DEAR ABBY: After reading the comments in your column about junk mail, I had to share my experience with you. It all started in Vancouver, where my wife ordered a sweater for me from the landlady who ran the bed and breakfast inn where we were staying. The landlady wanted to be paid only for the yarn, not her time. She suggested we give what we felt it was worth to our favorite charity.
When we received the sweater at home in Pennsylvania two months later, my wife sent a check to the landlady and asked her to put her favorite charity on the check. Soon my wife was getting pelted with financial support letters from Jimmy Swaggart's ministry. Finally, I wrote "DECEASED" on one of the solicitations and returned it. Presto! She no longer got mail from Jimmy Swaggart.
My brother-in-law, a doctor in Miami, heard how I got rid of my "junk mail" and put "deceased" on all of his junk mail and returned it to sender. A few weeks later, he realized that he was not receiving important mail that he was expecting. He then found out that his postman had seen "deceased" on his mail and, assuming that he was indeed dead, had put "deceased" on his first-class mail and sent it back, too. My brother-in-law then discovered that he'd been mourned by his Harvard classmates and was no longer a member of some of his clubs and associations.
His remark to me was, "The next time you get a smart idea, don't tell me about it!" -- AN ABBY FAN IN LAKE WALES, FLA.
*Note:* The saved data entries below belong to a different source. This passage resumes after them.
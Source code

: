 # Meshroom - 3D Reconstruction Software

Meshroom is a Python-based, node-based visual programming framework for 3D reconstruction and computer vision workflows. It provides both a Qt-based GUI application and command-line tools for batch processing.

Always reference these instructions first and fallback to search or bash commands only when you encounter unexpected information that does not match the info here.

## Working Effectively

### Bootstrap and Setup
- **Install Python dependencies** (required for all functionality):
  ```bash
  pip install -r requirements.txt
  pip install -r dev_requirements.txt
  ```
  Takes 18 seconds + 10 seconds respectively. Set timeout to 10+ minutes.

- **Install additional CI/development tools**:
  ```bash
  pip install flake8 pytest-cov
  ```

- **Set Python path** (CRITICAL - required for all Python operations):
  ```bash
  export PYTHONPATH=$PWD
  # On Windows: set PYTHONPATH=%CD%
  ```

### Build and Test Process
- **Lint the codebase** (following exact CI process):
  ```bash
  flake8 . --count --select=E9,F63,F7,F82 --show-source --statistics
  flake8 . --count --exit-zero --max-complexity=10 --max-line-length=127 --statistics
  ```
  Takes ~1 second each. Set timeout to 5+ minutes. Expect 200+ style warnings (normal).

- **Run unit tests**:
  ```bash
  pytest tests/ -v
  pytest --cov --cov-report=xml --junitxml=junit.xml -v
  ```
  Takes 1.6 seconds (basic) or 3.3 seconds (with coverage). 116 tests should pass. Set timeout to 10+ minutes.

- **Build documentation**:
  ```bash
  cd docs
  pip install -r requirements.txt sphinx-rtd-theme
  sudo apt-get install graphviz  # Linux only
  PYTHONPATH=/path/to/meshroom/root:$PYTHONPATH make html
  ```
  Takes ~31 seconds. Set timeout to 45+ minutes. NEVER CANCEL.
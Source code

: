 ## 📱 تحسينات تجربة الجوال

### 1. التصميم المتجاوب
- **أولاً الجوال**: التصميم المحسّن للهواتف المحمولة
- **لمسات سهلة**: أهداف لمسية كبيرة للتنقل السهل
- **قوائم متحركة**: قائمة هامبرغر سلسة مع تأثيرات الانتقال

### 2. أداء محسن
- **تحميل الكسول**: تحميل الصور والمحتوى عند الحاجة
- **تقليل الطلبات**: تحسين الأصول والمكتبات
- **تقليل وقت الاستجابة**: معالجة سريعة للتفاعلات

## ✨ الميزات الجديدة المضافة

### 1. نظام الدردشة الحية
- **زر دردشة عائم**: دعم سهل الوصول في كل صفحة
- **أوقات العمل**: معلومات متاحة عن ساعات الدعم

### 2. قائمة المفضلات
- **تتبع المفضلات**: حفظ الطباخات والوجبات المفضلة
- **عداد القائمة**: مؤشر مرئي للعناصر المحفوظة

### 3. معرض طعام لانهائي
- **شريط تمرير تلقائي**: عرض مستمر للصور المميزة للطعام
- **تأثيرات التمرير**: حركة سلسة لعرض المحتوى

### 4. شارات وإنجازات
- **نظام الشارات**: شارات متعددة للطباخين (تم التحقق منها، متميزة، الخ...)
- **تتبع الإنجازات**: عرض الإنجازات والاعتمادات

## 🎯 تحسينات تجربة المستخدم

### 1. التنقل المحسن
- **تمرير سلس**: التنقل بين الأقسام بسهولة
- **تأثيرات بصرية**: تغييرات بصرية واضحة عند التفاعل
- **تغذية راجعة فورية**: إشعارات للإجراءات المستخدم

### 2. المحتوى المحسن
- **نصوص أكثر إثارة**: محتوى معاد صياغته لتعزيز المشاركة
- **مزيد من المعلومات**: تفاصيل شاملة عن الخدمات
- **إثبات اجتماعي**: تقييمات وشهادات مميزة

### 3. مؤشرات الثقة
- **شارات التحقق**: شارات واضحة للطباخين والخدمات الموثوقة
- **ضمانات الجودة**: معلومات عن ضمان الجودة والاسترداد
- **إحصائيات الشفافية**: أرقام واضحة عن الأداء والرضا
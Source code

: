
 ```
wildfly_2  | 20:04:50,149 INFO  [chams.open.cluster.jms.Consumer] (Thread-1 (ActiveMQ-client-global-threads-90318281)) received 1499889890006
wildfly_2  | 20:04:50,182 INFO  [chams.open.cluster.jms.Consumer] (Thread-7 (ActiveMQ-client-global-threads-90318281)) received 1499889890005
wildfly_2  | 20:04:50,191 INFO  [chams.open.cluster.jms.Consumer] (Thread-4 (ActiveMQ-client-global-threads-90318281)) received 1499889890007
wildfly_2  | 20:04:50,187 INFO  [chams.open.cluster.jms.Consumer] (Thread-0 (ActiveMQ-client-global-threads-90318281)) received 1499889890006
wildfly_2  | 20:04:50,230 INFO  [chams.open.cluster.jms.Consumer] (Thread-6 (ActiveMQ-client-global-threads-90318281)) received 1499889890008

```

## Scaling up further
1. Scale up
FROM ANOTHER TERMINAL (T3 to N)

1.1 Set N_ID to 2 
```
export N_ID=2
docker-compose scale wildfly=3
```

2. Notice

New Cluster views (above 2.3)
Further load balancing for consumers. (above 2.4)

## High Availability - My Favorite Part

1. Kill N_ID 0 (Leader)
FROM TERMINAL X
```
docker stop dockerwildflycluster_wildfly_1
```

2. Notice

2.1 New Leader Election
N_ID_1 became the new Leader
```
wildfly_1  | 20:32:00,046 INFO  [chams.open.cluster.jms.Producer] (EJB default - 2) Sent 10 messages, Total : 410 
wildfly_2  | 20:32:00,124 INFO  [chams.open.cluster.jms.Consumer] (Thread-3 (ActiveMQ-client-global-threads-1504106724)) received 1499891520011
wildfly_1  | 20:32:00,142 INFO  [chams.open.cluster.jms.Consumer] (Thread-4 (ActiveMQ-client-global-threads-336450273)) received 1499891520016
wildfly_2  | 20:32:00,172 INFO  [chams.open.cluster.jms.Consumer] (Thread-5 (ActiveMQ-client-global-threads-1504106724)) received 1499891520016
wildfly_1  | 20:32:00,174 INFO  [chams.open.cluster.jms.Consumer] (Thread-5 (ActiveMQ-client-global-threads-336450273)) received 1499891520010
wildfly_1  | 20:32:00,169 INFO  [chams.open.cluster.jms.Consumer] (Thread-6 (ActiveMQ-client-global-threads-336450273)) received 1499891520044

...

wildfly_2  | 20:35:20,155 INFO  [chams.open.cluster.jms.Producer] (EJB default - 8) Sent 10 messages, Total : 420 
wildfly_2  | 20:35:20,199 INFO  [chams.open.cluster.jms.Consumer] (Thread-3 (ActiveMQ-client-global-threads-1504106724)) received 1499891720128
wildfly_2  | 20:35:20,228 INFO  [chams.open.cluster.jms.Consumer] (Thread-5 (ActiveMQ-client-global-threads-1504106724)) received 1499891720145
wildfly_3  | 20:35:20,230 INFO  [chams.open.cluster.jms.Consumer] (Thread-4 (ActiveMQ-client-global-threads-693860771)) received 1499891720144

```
P.S. About 30 years ago, I wrote you about my wife not being interested in sex. You suggested we see a sex therapist, only we couldn't afford to go because I was starting a new business. This year, when things went from bad to worse, we started going to a therapist -- and we wished we had taken your advice years ago!
DEAR FAN IN LAKE WALES: Better late than never.
DEAR ABBY: I have never written to you before, but I read the letter from "Wondering in Missouri," about the lady who wanted to know if she should give her children things that were special to her before she passed away. Yes, yes, yes -- please do!
My mom died earlier this year and none of her wishes were obeyed. For years and years, she had been telling everyone the things that she wanted her children and grandchildren to have. Well, after she was gone, her husband ignored her wishes, refused to pay one cent for the funeral, and treated us worse than anyone could ever begin to imagine. He kept everything she wanted her loved ones to have.
I and her granddaughters are devastated. We not only have to live every single day with the grief of losing her, but we have nothing of hers that she wanted us to have. Mother would be so very sad.
Her husband destroyed her will and did not even give us the courtesy of seeing her last words. So, if you have loved ones who are special to you -- then please, please give them the things that you want them to have before you die. We can't even get a lawyer to try and fight this injustice because we can't afford it. My heart is broken. -- BROKENHEARTED IN OREGON
DEAR BROKENHEARTED: I have often said, "Do your giving while you're living, and you'll be knowing where it's going."